◆ Exercise: Look below for the line that has "### Backend and Frontend Development"; output exactly from it through the line that has "# Ultrasonic sensor", and leave the pictures out.

Data records
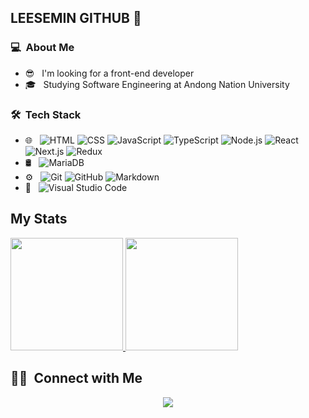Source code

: ## LEESEMIN GITHUB 👋

### 💻 &nbsp;About Me 

- 😎 &nbsp; I'm looking for a front-end developer
- 🎓 &nbsp; Studying Software Engineering at Andong Nation University


### 🛠 &nbsp;Tech Stack

- 🌐 &nbsp;
  ![HTML](https://img.shields.io/badge/-HTML-333333?style=flat&logo=HTML5)
  ![CSS](https://img.shields.io/badge/-CSS-333333?style=flat&logo=CSS3&logoColor=1572B6)
  ![JavaScript](https://img.shields.io/badge/-JavaScript-333333?style=flat&logo=javascript)
  ![TypeScript](https://img.shields.io/badge/-TypeScript-333333?style=flat&logo=typescript)
  ![Node.js](https://img.shields.io/badge/-Node.js-333333?style=flat&logo=node.js)
  ![React](https://img.shields.io/badge/-React-333333?style=flat&logo=react)
  ![Next.js](https://img.shields.io/badge/-Next.js-333333?style=flat&logo=next.js)
  ![Redux](https://img.shields.io/badge/-Redux-333333?style=flat&logo=redux)
- 🛢 &nbsp;
  ![MariaDB](https://img.shields.io/badge/-MariaDB-333333?style=flat&logo=mariadb)
- ⚙️ &nbsp;
  ![Git](https://img.shields.io/badge/-Git-333333?style=flat&logo=git)
  ![GitHub](https://img.shields.io/badge/-GitHub-333333?style=flat&logo=github)
  ![Markdown](https://img.shields.io/badge/-Markdown-333333?style=flat&logo=markdown)
- 🔧 &nbsp;
  ![Visual Studio Code](https://img.shields.io/badge/-Visual%20Studio%20Code-333333?style=flat&logo=visual-studio-code&logoColor=007ACC)


## My Stats
<p>
<a href="https://github.com/smnm1998">
  <img height="180em" src="https://github-readme-stats.vercel.app/api?username=smnm1998&show_icons=true&theme=gotham" />
  <img height="180em" src="https://github-readme-stats-eight-theta.vercel.app/api/top-langs/?username=smnm1998&theme=gotham&layout=compact" />
</a>
</p>


##  🤝🏻 &nbsp;Connect with Me

<p align="center">
<a href="mailto:dltpals7498@gamil.com"><img src="https://img.shields.io/badge/dltpals7498@gamil.com-D14836?style=flat-square&logo=Gmail&logoColor=white"/></a>

<!--
**cdthomp1/cdthomp1** is a ✨ _special_ ✨ repository because its `README.md` (this file) appears on your GitHub profile.
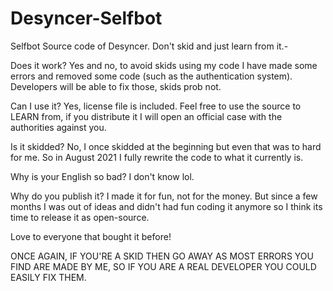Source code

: # Desyncer-Selfbot
Selfbot Source code of Desyncer. Don't skid and just learn from it.-

Does it work?
Yes and no, to avoid skids using my code I have made some errors and removed some code (such as the authentication system). Developers will be able to fix those, skids prob not. 

Can I use it?
Yes, license file is included. Feel free to use the source to LEARN from, if you distribute it I will open an official case with the authorities against you.

Is it skidded?
No, I once skidded at the beginning but even that was to hard for me. So in August 2021 I fully rewrite the code to what it currently is.

Why is your English so bad?
I don't know lol.

Why do you publish it?
I made it for fun, not for the money. But since a few months I was out of ideas and didn't had fun coding it anymore so I think its time to release it as open-source.


Love to everyone that bought it before!

ONCE AGAIN, IF YOU'RE A SKID THEN GO AWAY AS MOST ERRORS YOU FIND ARE MADE BY ME, SO IF YOU ARE A REAL DEVELOPER YOU COULD EASILY FIX THEM.
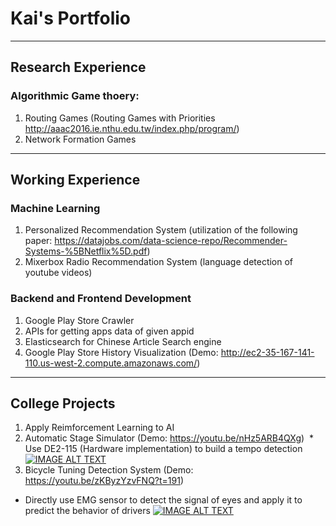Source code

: 
# Kai's Portfolio

---
## Research Experience
### Algorithmic Game thoery:

1. Routing Games (Routing Games with Priorities http://aaac2016.ie.nthu.edu.tw/index.php/program/)
2. Network Formation Games

---
## Working Experience
### Machine Learning

1. Personalized Recommendation System (utilization of the following paper: https://datajobs.com/data-science-repo/Recommender-Systems-%5BNetflix%5D.pdf)
2. Mixerbox Radio Recommendation System (language detection of youtube videos)

### Backend and Frontend Development

1. Google Play Store Crawler
2. APIs for getting apps data of given appid
3. Elasticsearch for Chinese Article Search engine
4. Google Play Store History Visualization (Demo: http://ec2-35-167-141-110.us-west-2.compute.amazonaws.com/)

---
## College Projects
1. Apply Reimforcement Learning to AI
2. Automatic Stage Simulator (Demo: https://youtu.be/nHz5ARB4QXg)
  * Use DE2-115 (Hardware implementation) to build a tempo detection
  [![IMAGE ALT TEXT](http://img.youtube.com/vi/nHz5ARB4QXg/0.jpg)](http://www.youtube.com/watch?v=nHz5ARB4QXg "Automatic Stage Simulator")
3. Bicycle Tuning Detection System (Demo: https://youtu.be/zKByzYzvFNQ?t=191)
  * Directly use EMG sensor to detect the signal of eyes and apply it to predict the behavior of drivers
  [![IMAGE ALT TEXT](http://img.youtube.com/vi/zKByzYzvFNQ/0.jpg)](http://www.youtube.com/watch?v=zKByzYzvFNQ "Bicycle Tuning Detection System")

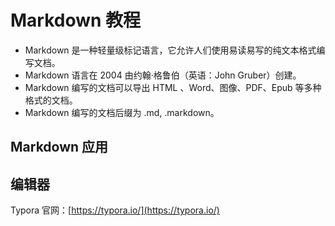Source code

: # Markdown 教程

* Markdown 是一种轻量级标记语言，它允许人们使用易读易写的纯文本格式编写文档。
* Markdown 语言在 2004 由约翰·格鲁伯（英语：John Gruber）创建。
* Markdown 编写的文档可以导出 HTML 、Word、图像、PDF、Epub 等多种格式的文档。
* Markdown 编写的文档后缀为 .md, .markdown。

## Markdown 应用




## 编辑器
Typora 官网：[https://typora.io/](https://typora.io/)
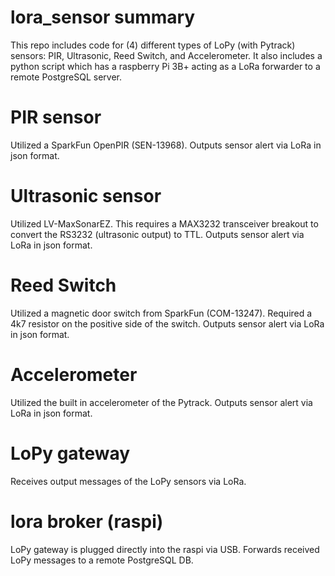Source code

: # lora_sensor summary
This repo includes code for (4) different types of LoPy (with Pytrack) sensors: PIR, Ultrasonic, Reed Switch, and Accelerometer.  It also includes a python script which has a raspberry Pi 3B+ acting as a LoRa forwarder to a remote PostgreSQL server.

# PIR sensor
Utilized a SparkFun OpenPIR (SEN-13968). Outputs sensor alert via LoRa in json format.

# Ultrasonic sensor
Utilized LV-MaxSonarEZ.  This requires a MAX3232 transceiver breakout to convert the RS3232 (ultrasonic output) to TTL. Outputs sensor alert via LoRa in json format.

# Reed Switch
Utilized a magnetic door switch from SparkFun (COM-13247).  Required a 4k7 resistor on the positive side of the switch. Outputs sensor alert via LoRa in json format.

# Accelerometer
Utilized the built in accelerometer of the Pytrack.  Outputs sensor alert via LoRa in json format.

# LoPy gateway
Receives output messages of the LoPy sensors via LoRa.

# lora broker (raspi)
LoPy gateway is plugged directly into the raspi via USB.  Forwards received LoPy messages to a remote PostgreSQL DB.
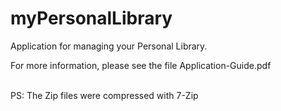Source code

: # myPersonalLibrary
Application for managing your Personal Library.

For more information, please see the file Application-Guide.pdf

<br/>
PS: The Zip files were compressed with 7-Zip

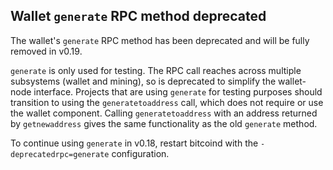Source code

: Wallet `generate` RPC method deprecated
---------------------------------------

The wallet's `generate` RPC method has been deprecated and will be fully
removed in v0.19.

`generate` is only used for testing. The RPC call reaches across multiple
subsystems (wallet and mining), so is deprecated to simplify the wallet-node
interface. Projects that are using `generate` for testing purposes should
transition to using the `generatetoaddress` call, which does not require or use
the wallet component. Calling `generatetoaddress` with an address returned by
`getnewaddress` gives the same functionality as the old `generate` method.

To continue using `generate` in v0.18, restart bitcoind with the
`-deprecatedrpc=generate` configuration.
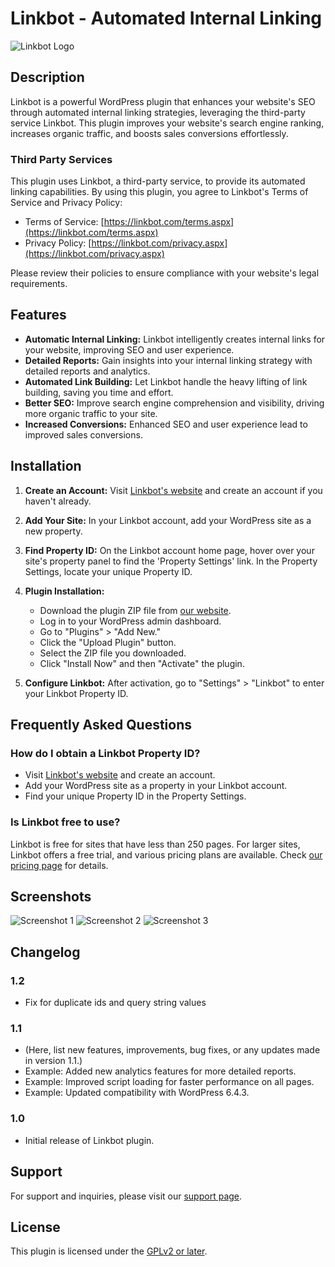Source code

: # Linkbot - Automated Internal Linking

![Linkbot Logo](https://www.linkbot.com/images/logo-linkbot.png)

## Description

Linkbot is a powerful WordPress plugin that enhances your website's SEO through automated internal linking strategies, leveraging the third-party service Linkbot. This plugin improves your website's search engine ranking, increases organic traffic, and boosts sales conversions effortlessly.

### Third Party Services

This plugin uses Linkbot, a third-party service, to provide its automated linking capabilities. By using this plugin, you agree to Linkbot's Terms of Service and Privacy Policy:

- Terms of Service: [https://linkbot.com/terms.aspx](https://linkbot.com/terms.aspx)
- Privacy Policy: [https://linkbot.com/privacy.aspx](https://linkbot.com/privacy.aspx)

Please review their policies to ensure compliance with your website's legal requirements.

## Features

- **Automatic Internal Linking:** Linkbot intelligently creates internal links for your website, improving SEO and user experience.
- **Detailed Reports:** Gain insights into your internal linking strategy with detailed reports and analytics.
- **Automated Link Building:** Let Linkbot handle the heavy lifting of link building, saving you time and effort.
- **Better SEO:** Improve search engine comprehension and visibility, driving more organic traffic to your site.
- **Increased Conversions:** Enhanced SEO and user experience lead to improved sales conversions.

## Installation

1. **Create an Account:** Visit [Linkbot's website](https://www.linkbot.com) and create an account if you haven't already.

2. **Add Your Site:** In your Linkbot account, add your WordPress site as a new property.

3. **Find Property ID:** On the Linkbot account home page, hover over your site's property panel to find the 'Property Settings' link. In the Property Settings, locate your unique Property ID.

4. **Plugin Installation:**
   - Download the plugin ZIP file from [our website](https://www.linkbot.com/download/linkbot.zip).
   - Log in to your WordPress admin dashboard.
   - Go to "Plugins" > "Add New."
   - Click the "Upload Plugin" button.
   - Select the ZIP file you downloaded.
   - Click "Install Now" and then "Activate" the plugin.

5. **Configure Linkbot:** After activation, go to "Settings" > "Linkbot" to enter your Linkbot Property ID.

## Frequently Asked Questions

### How do I obtain a Linkbot Property ID?
- Visit [Linkbot's website](https://www.linkbot.com) and create an account.
- Add your WordPress site as a property in your Linkbot account.
- Find your unique Property ID in the Property Settings.

### Is Linkbot free to use?
Linkbot is free for sites that have less than 250 pages. For larger sites, Linkbot offers a free trial, and various pricing plans are available. Check [our pricing page](https://www.linkbot.com/#pricing-3) for details.

## Screenshots

![Screenshot 1](https://www.linkbot.com/screenshots/screenshot1.png)
![Screenshot 2](https://www.linkbot.com/screenshots/screenshot2.png)
![Screenshot 3](https://www.linkbot.com/screenshots/screenshot3.png)

## Changelog

### 1.2
- Fix for duplicate ids and query string values

### 1.1
- (Here, list new features, improvements, bug fixes, or any updates made in version 1.1.)
- Example: Added new analytics features for more detailed reports.
- Example: Improved script loading for faster performance on all pages.
- Example: Updated compatibility with WordPress 6.4.3.

### 1.0
- Initial release of Linkbot plugin.

## Support

For support and inquiries, please visit our [support page](https://www.linkbot.com/support).

## License

This plugin is licensed under the [GPLv2 or later](https://www.gnu.org/licenses/gpl-2.0.html).
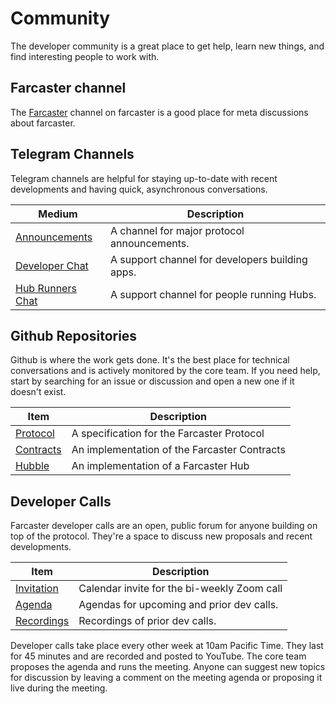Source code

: # Community

The developer community is a great place to get help, learn new things, and find interesting people to work with.

## Farcaster channel

The [Farcaster](https://warpcast.com/~/channel/farcaster) channel on farcaster is a good place for meta discussions
about farcaster.

## Telegram Channels

Telegram channels are helpful for staying up-to-date with recent developments and having quick, asynchronous
conversations.

| Medium                                            | Description                                     |
|---------------------------------------------------|-------------------------------------------------|
| [Announcements](https://t.me/farcasterxyz)        | A channel for major protocol announcements.     |
| [Developer Chat](https://t.me/farcasterdevchat)   | A support channel for developers building apps. |
| [Hub Runners Chat](https://t.me/farcasterdevchat) | A support channel for people running Hubs.      |

## Github Repositories

Github is where the work gets done. It's the best place for technical conversations and is actively monitored by the
core team. If you need help, start by searching for an issue or discussion and open a new one if it doesn't exist.

| Item                                                   | Description                                  |
|--------------------------------------------------------|----------------------------------------------|
| [Protocol](https://github.com/farcasterxyz/protocol)   | A specification for the Farcaster Protocol   |
| [Contracts](https://github.com/farcasterxyz/contracts) | An implementation of the Farcaster Contracts |
| [Hubble](https://github.com/farcasterxyz/hub-monorepo) | An implementation of a Farcaster Hub         |

## Developer Calls

Farcaster developer calls are an open, public forum for anyone building on top of the protocol. They're a space to
discuss new proposals and recent developments.

| Item                                                                                                                                                                                | Description                                 |
|-------------------------------------------------------------------------------------------------------------------------------------------------------------------------------------|---------------------------------------------|
| [Invitation](https://calendar.google.com/calendar/u/0?cid=NjA5ZWM4Y2IwMmZiMWM2ZDYyMTkzNWM1YWNkZTRlNWExN2YxOWQ2NDU3NTA3MjQwMTk3YmJlZGFjYTQ3MjZlOEBncm91cC5jYWxlbmRhci5nb29nbGUuY29t) | Calendar invite for the bi-weekly Zoom call |
| [Agenda](https://warpcast.notion.site/b08fed5cbf884e6a80b3acc2dd0666b2?v=4b51e7442af14b48a69871299c22e288)                                                                          | Agendas for upcoming and prior dev calls.   |
| [Recordings](https://www.youtube.com/watch?v=lmGXWP5m1_Y&list=PL0eq1PLf6eUeZnPtyKMS6uN9I5iRIlnvq)                                                                                   | Recordings of prior dev calls.              |

Developer calls take place every other week at 10am Pacific Time. They last for 45 minutes and are recorded and posted
to YouTube. The core team proposes the agenda and runs the meeting. Anyone can suggest new topics for discussion by
leaving a comment on the meeting agenda or proposing it live during the meeting.
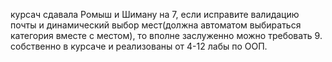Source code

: 
курсач сдавала Ромыш и Шиману на 7, если исправите валидацию почты и динамический выбор мест(должна автоматом выбираться категория вместе с местом), то вполне заслуженно можно требовать 9.
собственно в курсаче и реализованы от 4-12 лабы по ООП.
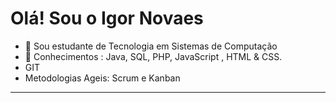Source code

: # Olá! Sou o Igor Novaes 



- 🌱 Sou estudante de Tecnologia em Sistemas de Computação 
- 🚀 Conhecimentos : Java, SQL, PHP, JavaScript , HTML & CSS.  
- GIT
- Metodologias Ageis: Scrum e Kanban



<hr>


  
  
 

   




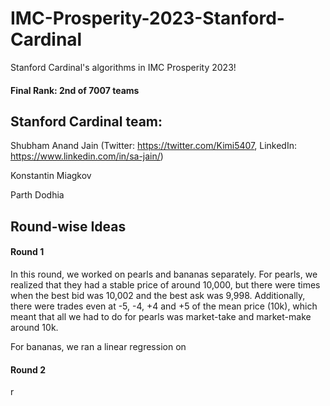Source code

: # IMC-Prosperity-2023-Stanford-Cardinal

Stanford Cardinal's algorithms in IMC Prosperity 2023! 
#### Final Rank: 2nd of 7007 teams

## Stanford Cardinal team:

Shubham Anand Jain (Twitter: https://twitter.com/Kimi5407, LinkedIn: https://www.linkedin.com/in/sa-jain/)

Konstantin Miagkov

Parth Dodhia

## Round-wise Ideas

#### Round 1

In this round, we worked on pearls and bananas separately. For pearls, we realized that they had a stable price of around 10,000, but there were times when the best bid was 10,002 and the best ask was 9,998. Additionally, there were trades even at -5, -4, +4 and +5 of the mean price (10k), which meant that all we had to do for pearls was market-take and market-make around 10k.

For bananas, we ran a linear regression on

#### Round 2

r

◆ Written reply:
### Backend and Frontend Development

1. Google Play Store Crawler
2. APIs for getting apps data of given appid
3. Elasticsearch for Chinese Article Search engine
4. Google Play Store History Visualization (Demo: http://ec2-35-167-141-110.us-west-2.compute.amazonaws.com/)

---
## College Projects
1. Apply Reimforcement Learning to AI
2. Automatic Stage Simulator (Demo: https://youtu.be/nHz5ARB4QXg)
  * Use DE2-115 (Hardware implementation) to build a tempo detection
  [![IMAGE ALT TEXT](http://img.youtube.com/vi/nHz5ARB4QXg/0.jpg)](http://www.youtube.com/watch?v=nHz5ARB4QXg "Automatic Stage Simulator")
3. Bicycle Tuning Detection System (Demo: https://youtu.be/zKByzYzvFNQ?t=191)
  * Directly use EMG sensor to detect the signal of eyes and apply it to predict the behavior of drivers
  [![IMAGE ALT TEXT](http://img.youtube.com/vi/zKByzYzvFNQ/0.jpg)](http://www.youtube.com/watch?v=zKByzYzvFNQ "Bicycle Tuning Detection System")

Source code

: # Markdown 教程

* Markdown 是一种轻量级标记语言，它允许人们使用易读易写的纯文本格式编写文档。
* Markdown 语言在 2004 由约翰·格鲁伯（英语：John Gruber）创建。
* Markdown 编写的文档可以导出 HTML 、Word、图像、PDF、Epub 等多种格式的文档。
* Markdown 编写的文档后缀为 .md, .markdown。

## Markdown 应用




## 编辑器
Typora 官网：[https://typora.io/](https://typora.io/)
Source code

: # lora_sensor summary
This repo includes code for (4) different types of LoPy (with Pytrack) sensors: PIR, Ultrasonic, Reed Switch, and Accelerometer.  It also includes a python script which has a raspberry Pi 3B+ acting as a LoRa forwarder to a remote PostgreSQL server.

# PIR sensor
Utilized a SparkFun OpenPIR (SEN-13968). Outputs sensor alert via LoRa in json format.

# Ultrasonic sensor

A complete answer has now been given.